Having already secured top spot in Group A, Guardiola is likely to make a number of changes and has confirmed that youngsters Cole Palmer, James McAtee, Romeo Lavia, Joshua Wilson-Esbrand and Conrad Egan-Riley will travel.
Guardiola said: “For them it’s an incredible experience to be in Europe and see how the opponents behave, how good they are. Maybe tomorrow some of them can play minutes because we have five substitutions.
“Kevin, at the moment he got coronavirus, was growing in his physical condition and it was a setback.
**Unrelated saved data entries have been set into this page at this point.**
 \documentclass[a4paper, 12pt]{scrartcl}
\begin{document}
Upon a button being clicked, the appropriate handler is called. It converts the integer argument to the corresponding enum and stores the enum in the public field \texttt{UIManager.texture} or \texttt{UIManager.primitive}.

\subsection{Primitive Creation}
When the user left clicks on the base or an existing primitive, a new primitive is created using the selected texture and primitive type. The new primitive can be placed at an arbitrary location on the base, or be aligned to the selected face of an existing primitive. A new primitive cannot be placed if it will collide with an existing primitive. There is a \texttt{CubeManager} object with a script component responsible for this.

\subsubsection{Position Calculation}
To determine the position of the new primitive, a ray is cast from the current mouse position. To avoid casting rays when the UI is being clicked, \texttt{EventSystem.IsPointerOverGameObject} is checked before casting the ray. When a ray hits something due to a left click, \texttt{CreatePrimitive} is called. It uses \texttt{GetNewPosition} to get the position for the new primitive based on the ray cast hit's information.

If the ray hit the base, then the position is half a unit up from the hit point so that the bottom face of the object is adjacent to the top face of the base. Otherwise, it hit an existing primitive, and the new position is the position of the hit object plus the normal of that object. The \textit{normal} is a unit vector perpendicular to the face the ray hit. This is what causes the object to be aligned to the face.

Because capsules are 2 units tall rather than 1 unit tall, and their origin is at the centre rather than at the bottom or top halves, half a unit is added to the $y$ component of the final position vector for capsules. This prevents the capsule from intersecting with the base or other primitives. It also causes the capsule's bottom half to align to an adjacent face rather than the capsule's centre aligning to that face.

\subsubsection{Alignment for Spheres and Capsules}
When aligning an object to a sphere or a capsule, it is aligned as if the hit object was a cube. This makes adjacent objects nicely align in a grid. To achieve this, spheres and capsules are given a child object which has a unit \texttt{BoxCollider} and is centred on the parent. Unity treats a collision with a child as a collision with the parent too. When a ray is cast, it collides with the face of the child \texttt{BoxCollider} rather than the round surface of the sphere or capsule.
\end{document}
But that is normal because people who have suffered coronavirus, in the next days, feel so empty.
“It is step by step. He played his first 30 minutes and tomorrow he will start. We’ll see how many minutes he can play.”
One player who will not be involved is forward Gabriel Jesus, who is still feeling the effects of a cynical challenge from Watford’s Craig Cathcart at the weekend.
Guardiola said: “Gabriel cannot fly to Germany because of the orange-yellow card in the last game. He has a problem and he is not fit to play.”
The match is being played behind closed doors after a tightening of coronavirus restrictions in Germany.
Guardiola, who lost his mother to the virus last year, has no issues with that and has urged society to continue to exercise caution.
He said: “It is behind closed doors in Germany because the situation is not good. We have to learn, the rest of the world, the rest of Europe, that the situation is not solved.
“Like the prime minister said – mask, social distance and be careful, because it is there. That is my concern.
“Would it have been better to play with the people? Absolutely, but if the authorities in Germany say we have to play behind closed doors it’s because the situation is dangerous.”